What is being asked:
In the entries below, find the line with "- [x] Publier, modifier, accéder" and the line with "- [x] Diagramme". Return those two lines and all lines between them, exactly.

Recorded data:
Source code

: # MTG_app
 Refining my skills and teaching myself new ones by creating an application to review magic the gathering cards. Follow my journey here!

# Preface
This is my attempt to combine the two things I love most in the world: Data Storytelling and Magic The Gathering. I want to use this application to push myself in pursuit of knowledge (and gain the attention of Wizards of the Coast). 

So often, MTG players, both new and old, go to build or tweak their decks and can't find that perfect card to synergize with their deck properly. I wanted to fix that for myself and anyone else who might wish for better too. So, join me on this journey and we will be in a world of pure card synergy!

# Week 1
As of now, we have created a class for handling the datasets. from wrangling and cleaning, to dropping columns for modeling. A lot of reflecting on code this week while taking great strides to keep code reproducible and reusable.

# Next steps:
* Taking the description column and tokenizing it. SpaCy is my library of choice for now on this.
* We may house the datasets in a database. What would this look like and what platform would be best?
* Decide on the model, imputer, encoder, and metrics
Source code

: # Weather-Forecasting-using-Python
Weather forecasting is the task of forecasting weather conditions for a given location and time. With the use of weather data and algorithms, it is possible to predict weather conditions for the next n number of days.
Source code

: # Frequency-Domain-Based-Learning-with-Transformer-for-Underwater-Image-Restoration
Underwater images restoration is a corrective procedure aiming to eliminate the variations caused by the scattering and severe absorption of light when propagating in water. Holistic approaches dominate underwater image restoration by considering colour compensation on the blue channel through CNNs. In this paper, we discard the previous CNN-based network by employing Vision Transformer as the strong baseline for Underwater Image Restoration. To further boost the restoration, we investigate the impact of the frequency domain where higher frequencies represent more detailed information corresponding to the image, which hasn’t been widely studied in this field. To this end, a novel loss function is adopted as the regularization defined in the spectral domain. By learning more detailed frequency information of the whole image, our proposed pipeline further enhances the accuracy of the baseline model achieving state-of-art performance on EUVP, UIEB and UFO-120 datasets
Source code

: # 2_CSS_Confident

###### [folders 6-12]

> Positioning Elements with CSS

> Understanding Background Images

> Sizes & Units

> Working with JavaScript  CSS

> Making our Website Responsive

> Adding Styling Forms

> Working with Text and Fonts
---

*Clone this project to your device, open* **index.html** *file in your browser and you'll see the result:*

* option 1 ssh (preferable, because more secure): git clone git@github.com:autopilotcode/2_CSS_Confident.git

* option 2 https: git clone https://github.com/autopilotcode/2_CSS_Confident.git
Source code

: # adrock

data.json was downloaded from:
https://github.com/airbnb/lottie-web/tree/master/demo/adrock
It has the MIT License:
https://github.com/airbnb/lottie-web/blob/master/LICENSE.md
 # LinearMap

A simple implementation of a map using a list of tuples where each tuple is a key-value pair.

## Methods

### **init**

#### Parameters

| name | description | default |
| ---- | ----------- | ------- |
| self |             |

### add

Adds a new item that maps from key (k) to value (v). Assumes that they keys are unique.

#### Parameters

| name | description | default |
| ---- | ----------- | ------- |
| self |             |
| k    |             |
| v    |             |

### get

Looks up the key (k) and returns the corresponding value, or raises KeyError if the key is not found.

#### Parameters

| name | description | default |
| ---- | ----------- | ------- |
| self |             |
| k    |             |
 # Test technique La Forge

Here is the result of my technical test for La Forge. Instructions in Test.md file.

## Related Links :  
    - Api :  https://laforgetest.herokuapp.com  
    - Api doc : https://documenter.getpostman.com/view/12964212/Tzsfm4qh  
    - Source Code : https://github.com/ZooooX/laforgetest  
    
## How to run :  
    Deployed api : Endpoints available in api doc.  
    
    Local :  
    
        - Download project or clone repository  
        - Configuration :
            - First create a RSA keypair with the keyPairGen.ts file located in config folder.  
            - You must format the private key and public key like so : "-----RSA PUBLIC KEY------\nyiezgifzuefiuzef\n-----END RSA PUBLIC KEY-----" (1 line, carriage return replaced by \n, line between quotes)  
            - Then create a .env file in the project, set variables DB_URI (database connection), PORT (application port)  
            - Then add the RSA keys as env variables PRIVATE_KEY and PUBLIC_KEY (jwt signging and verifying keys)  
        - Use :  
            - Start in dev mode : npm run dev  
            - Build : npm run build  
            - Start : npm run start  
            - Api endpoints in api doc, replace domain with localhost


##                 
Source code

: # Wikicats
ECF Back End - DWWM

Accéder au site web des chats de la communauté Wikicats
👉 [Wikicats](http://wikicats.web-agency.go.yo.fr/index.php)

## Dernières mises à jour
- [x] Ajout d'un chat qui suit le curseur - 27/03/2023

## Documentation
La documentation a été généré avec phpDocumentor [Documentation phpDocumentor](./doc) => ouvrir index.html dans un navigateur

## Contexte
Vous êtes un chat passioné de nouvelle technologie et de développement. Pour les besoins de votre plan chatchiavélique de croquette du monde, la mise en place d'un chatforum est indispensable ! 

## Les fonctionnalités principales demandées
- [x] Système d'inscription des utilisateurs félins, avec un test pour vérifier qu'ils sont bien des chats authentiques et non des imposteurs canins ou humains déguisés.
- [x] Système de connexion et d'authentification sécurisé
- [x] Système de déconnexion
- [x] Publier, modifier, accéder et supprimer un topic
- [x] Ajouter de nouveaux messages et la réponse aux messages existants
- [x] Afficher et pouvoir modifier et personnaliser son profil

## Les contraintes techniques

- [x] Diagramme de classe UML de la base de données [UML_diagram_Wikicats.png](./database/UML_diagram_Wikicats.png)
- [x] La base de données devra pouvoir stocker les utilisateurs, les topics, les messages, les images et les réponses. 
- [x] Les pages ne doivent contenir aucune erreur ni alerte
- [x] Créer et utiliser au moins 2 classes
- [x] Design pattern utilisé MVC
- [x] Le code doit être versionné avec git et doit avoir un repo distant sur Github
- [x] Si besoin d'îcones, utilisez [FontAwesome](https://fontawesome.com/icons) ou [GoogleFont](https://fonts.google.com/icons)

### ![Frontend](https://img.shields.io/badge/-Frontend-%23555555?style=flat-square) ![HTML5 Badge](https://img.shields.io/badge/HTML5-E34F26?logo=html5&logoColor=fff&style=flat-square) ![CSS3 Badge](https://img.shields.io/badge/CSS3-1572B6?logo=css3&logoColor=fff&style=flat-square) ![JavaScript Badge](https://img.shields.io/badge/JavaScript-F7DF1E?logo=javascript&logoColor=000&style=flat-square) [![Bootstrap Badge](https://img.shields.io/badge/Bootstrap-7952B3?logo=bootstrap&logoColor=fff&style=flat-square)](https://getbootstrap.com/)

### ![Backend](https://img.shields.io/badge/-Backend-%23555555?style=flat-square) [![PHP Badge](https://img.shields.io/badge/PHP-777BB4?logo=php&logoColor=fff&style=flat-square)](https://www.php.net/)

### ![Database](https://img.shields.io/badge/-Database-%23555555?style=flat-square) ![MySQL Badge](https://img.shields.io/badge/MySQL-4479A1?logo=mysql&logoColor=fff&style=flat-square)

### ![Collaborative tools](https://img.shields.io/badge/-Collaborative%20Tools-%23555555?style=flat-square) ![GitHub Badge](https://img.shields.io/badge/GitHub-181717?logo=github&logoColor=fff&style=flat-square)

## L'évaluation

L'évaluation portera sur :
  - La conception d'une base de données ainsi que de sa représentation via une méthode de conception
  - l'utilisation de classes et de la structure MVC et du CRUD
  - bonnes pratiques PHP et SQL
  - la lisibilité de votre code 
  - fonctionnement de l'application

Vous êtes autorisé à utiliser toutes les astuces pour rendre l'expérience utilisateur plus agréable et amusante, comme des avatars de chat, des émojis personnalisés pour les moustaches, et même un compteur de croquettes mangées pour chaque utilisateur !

Completed task:
- [x] Publier, modifier, accéder et supprimer un topic
- [x] Ajouter de nouveaux messages et la réponse aux messages existants
- [x] Afficher et pouvoir modifier et personnaliser son profil

## Les contraintes techniques

- [x] Diagramme de classe UML de la base de données [UML_diagram_Wikicats.png](./database/UML_diagram_Wikicats.png)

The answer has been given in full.